--- EXERCISE OBJECTIVE ---
Where does the string "chenhondming" appear in the records? Copy each line that holds it.

(ENTRIES SHOWN Opens)

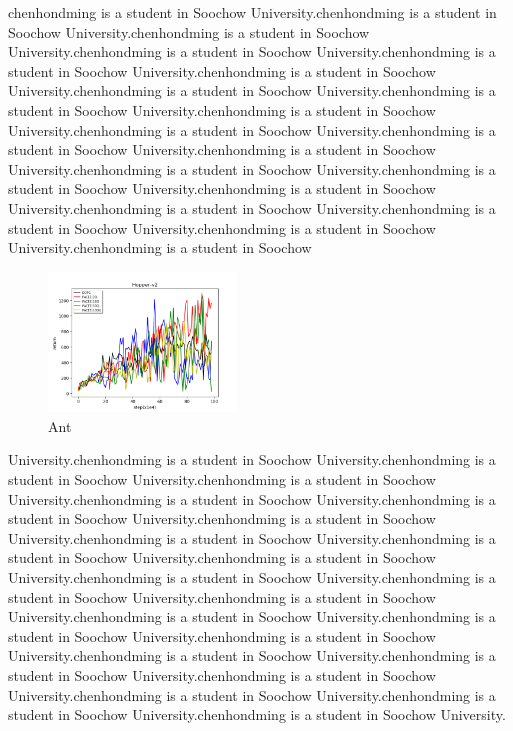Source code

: \documentclass{article}
\begin{document}
chenhondming is a student in Soochow University.chenhondming is a student in Soochow University.chenhondming is a student in Soochow University.chenhondming is a student in Soochow University.chenhondming is a student in Soochow University.chenhondming is a student in Soochow University.chenhondming is a student in Soochow University.chenhondming is a student in Soochow University.chenhondming is a student in Soochow University.chenhondming is a student in Soochow University.chenhondming is a student in Soochow University.chenhondming is a student in Soochow University.chenhondming is a student in Soochow University.chenhondming is a student in Soochow University.chenhondming is a student in Soochow University.chenhondming is a student in Soochow University.chenhondming is a student in Soochow University.chenhondming is a student in Soochow University.chenhondming is a student in Soochow
\begin{figure}[htbp]
  \centering
  \includegraphics[width=5cm]{hopper}
  \caption{Ant}\label{Ant}
\end{figure}


University.chenhondming is a student in Soochow University.chenhondming is a student in Soochow University.chenhondming is a student in Soochow University.chenhondming is a student in Soochow University.chenhondming is a student in Soochow University.chenhondming is a student in Soochow University.chenhondming is a student in Soochow University.chenhondming is a student in Soochow University.chenhondming is a student in Soochow University.chenhondming is a student in Soochow University.chenhondming is a student in Soochow University.chenhondming is a student in Soochow University.chenhondming is a student in Soochow University.chenhondming is a student in Soochow University.chenhondming is a student in Soochow University.chenhondming is a student in Soochow University.chenhondming is a student in Soochow University.chenhondming is a student in Soochow University.chenhondming is a student in Soochow University.chenhondming is a student in Soochow University.chenhondming is a student in Soochow University.
\end{document}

(ENTRIES SHOWN Closes)

--- SOLUTION TO THE PROBLEM ---
chenhondming is a student in Soochow University.chenhondming is a student in Soochow University.chenhondming is a student in Soochow University.chenhondming is a student in Soochow University.chenhondming is a student in Soochow University.chenhondming is a student in Soochow University.chenhondming is a student in Soochow University.chenhondming is a student in Soochow University.chenhondming is a student in Soochow University.chenhondming is a student in Soochow University.chenhondming is a student in Soochow University.chenhondming is a student in Soochow University.chenhondming is a student in Soochow University.chenhondming is a student in Soochow University.chenhondming is a student in Soochow University.chenhondming is a student in Soochow University.chenhondming is a student in Soochow University.chenhondming is a student in Soochow University.chenhondming is a student in Soochow
University.chenhondming is a student in Soochow University.chenhondming is a student in Soochow University.chenhondming is a student in Soochow University.chenhondming is a student in Soochow University.chenhondming is a student in Soochow University.chenhondming is a student in Soochow University.chenhondming is a student in Soochow University.chenhondming is a student in Soochow University.chenhondming is a student in Soochow University.chenhondming is a student in Soochow University.chenhondming is a student in Soochow University.chenhondming is a student in Soochow University.chenhondming is a student in Soochow University.chenhondming is a student in Soochow University.chenhondming is a student in Soochow University.chenhondming is a student in Soochow University.chenhondming is a student in Soochow University.chenhondming is a student in Soochow University.chenhondming is a student in Soochow University.chenhondming is a student in Soochow University.chenhondming is a student in Soochow University.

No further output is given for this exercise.